Pinksteren
Ik zit aan mijn bureau. Voor mij ligt een stapel met blaadjes, volgeschreven met overtuiginkjes en ideeën. Stuk voor stuk preekjes in de dop. Mijn geloofspapieren. Opeens gaat het raam open, opeens vliegt de deur open. Een golf warme wind waait door de kamer, wervelt om mij heen en blaast al mijn blaadjes de lucht in. Daar gaan ze, ze fladderen op de stroom van de wind door open deur en open raam heen naar buiten. En ik, ik ren er achter aan: mijn geloofspapieren, roep ik uit.

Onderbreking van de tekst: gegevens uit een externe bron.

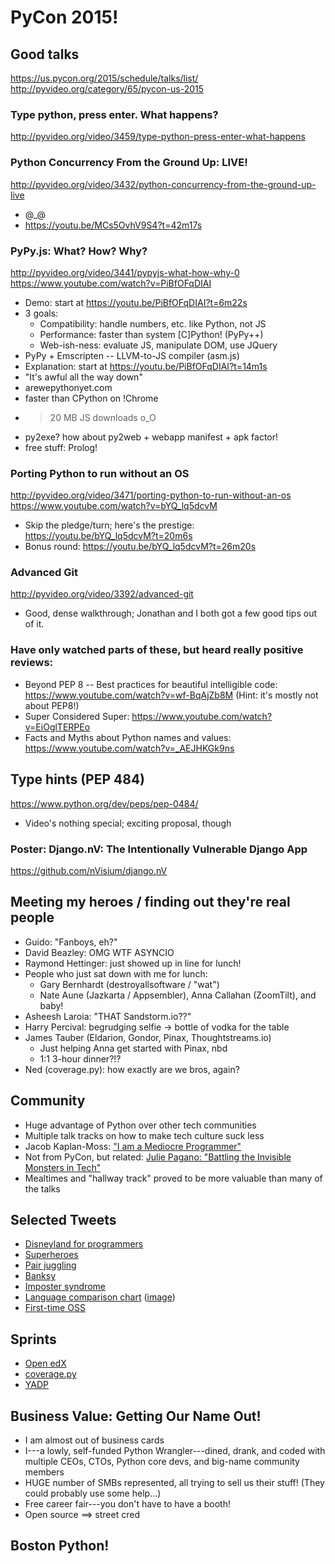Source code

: # PyCon 2015!

## Good talks
https://us.pycon.org/2015/schedule/talks/list/
http://pyvideo.org/category/65/pycon-us-2015

### Type python, press enter. What happens?
http://pyvideo.org/video/3459/type-python-press-enter-what-happens

### Python Concurrency From the Ground Up: LIVE!
http://pyvideo.org/video/3432/python-concurrency-from-the-ground-up-live
- @_@
- https://youtu.be/MCs5OvhV9S4?t=42m17s

### PyPy.js: What? How? Why?
http://pyvideo.org/video/3441/pypyjs-what-how-why-0
https://www.youtube.com/watch?v=PiBfOFqDIAI
- Demo: start at https://youtu.be/PiBfOFqDIAI?t=6m22s
- 3 goals:
    - Compatibility: handle numbers, etc. like Python, not JS
    - Performance: faster than system [C]Python! (PyPy++)
    - Web-ish-ness: evaluate JS, manipulate DOM, use JQuery
- PyPy + Emscripten -- LLVM-to-JS compiler (asm.js)
- Explanation: start at https://youtu.be/PiBfOFqDIAI?t=14m1s
- "It's awful all the way down"
- arewepythonyet.com
- faster than CPython on !Chrome
- > 20 MB JS downloads o_O
- py2exe? how about py2web + webapp manifest + apk factor!
- free stuff: Prolog!

### Porting Python to run without an OS
http://pyvideo.org/video/3471/porting-python-to-run-without-an-os
https://www.youtube.com/watch?v=bYQ_lq5dcvM
- Skip the pledge/turn; here's the prestige: https://youtu.be/bYQ_lq5dcvM?t=20m6s
- Bonus round: https://youtu.be/bYQ_lq5dcvM?t=26m20s

### Advanced Git
http://pyvideo.org/video/3392/advanced-git
- Good, dense walkthrough; Jonathan and I both got a few good tips out of it.

### Have only watched parts of these, but heard really positive reviews:
- Beyond PEP 8 -- Best practices for beautiful intelligible code: https://www.youtube.com/watch?v=wf-BqAjZb8M (Hint: it's mostly not about PEP8!)
- Super Considered Super: https://www.youtube.com/watch?v=EiOglTERPEo
- Facts and Myths about Python names and values: https://www.youtube.com/watch?v=_AEJHKGk9ns

## Type hints (PEP 484)
https://www.python.org/dev/peps/pep-0484/
- Video's nothing special; exciting proposal, though

### Poster: Django.nV: The Intentionally Vulnerable Django App
https://github.com/nVisium/django.nV
 
## Meeting my heroes / finding out they're real people
- Guido: "Fanboys, eh?"
- David Beazley: OMG WTF ASYNCIO
- Raymond Hettinger: just showed up in line for lunch!
- People who just sat down with me for lunch:
    - Gary Bernhardt (destroyallsoftware / "wat")
    - Nate Aune (Jazkarta / Appsembler), Anna Callahan (ZoomTilt), and baby!
- Asheesh Laroia: "THAT Sandstorm.io??"
- Harry Percival: begrudging selfie -> bottle of vodka for the table
- James Tauber (Eldarion, Gondor, Pinax, Thoughtstreams.io)
    - Just helping Anna get started with Pinax, nbd
    - 1:1 3-hour dinner?!?
- Ned (coverage.py): how exactly are we bros, again?

## Community
- Huge advantage of Python over other tech communities
- Multiple talk tracks on how to make tech culture suck less
- Jacob Kaplan-Moss: ["I am a Mediocre Programmer"](https://www.youtube.com/watch?v=hIJdFxYlEKE)
- Not from PyCon, but related: [Julie Pagano: "Battling the Invisible Monsters in Tech"](http://juliepagano.com/blog/2013/11/02/it-s-dangerous-to-go-alone-battling-the-invisible-monsters-in-tech/)
- Mealtimes and "hallway track" proved to be more valuable than many of the talks

## Selected Tweets
- [Disneyland for programmers](https://twitter.com/alex_gaynor/status/372809026817359872)
- [Superheroes](https://twitter.com/catherinedevlin/status/587034045856542722)
- [Pair juggling](https://twitter.com/stj_07/status/587444093145460736)
- [Banksy](https://twitter.com/nedbat/status/587242008210714624)
- [Imposter syndrome](https://twitter.com/rundavidrun/status/587671657193455616)
- [Language comparison chart](https://twitter.com/SwiftOnSecurity/status/586989196222533632) ([image](https://pbs.twimg.com/media/CCL6PYwUgAAZml1.png:large))
- [First-time OSS](https://twitter.com/doctaphred/status/589189388149620736)

## Sprints
- [Open edX](https://open.edx.org/)
- [coverage.py](http://nedbatchelder.com/code/coverage/)
- [YADP](https://github.com/safarijv/yet-another-django-profiler)

## Business Value: Getting Our Name Out!
- I am almost out of business cards
- I---a lowly, self-funded Python Wrangler---dined, drank, and coded with multiple CEOs, CTOs, Python core devs, and big-name community members
- HUGE number of SMBs represented, all trying to sell us their stuff! (They could probably use some help...)
- Free career fair---you don't have to have a booth!
- Open source ==> street cred

## Boston Python!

In mijn blinde haast bots ik tegen iemand aan, een jongen met een baardje. Hij heeft een papiertje in zijn hand. Hier staat Jezus op, zegt hij, dat is een coole gast man, sick! Jij bent toch van de kerk?! Ach, zeg ik, ik kom ook wel eens op het voetbalveld. Nee man, jij bent van de kerk! Jullie zouden iets met die Jezus moeten gaan doen, dat is echt iets voor jullie! Dan kom ik ook eens langs.
Ik ren verder achter mijn geloofspapieren aan. Zingeving, roept iemand naar mij, vanaf de overkant van de straat. Ze heeft een briefje in de hand en staat er mee te zwaaien: zingeving! Daar zou ik wel eens iets van willen weten, zou je daar met mij over willen praten? Alles heb ik, maar ik mis iets. Wil je samen met mij zoeken? Ik zie dat jij ook op zoek bent, ik zie het aan je ogen. Jij bent toch van de kerk? Ach, zeg ik, maar ik kom ook wel eens in de kroeg. Maak niet uit waar, zegt ze.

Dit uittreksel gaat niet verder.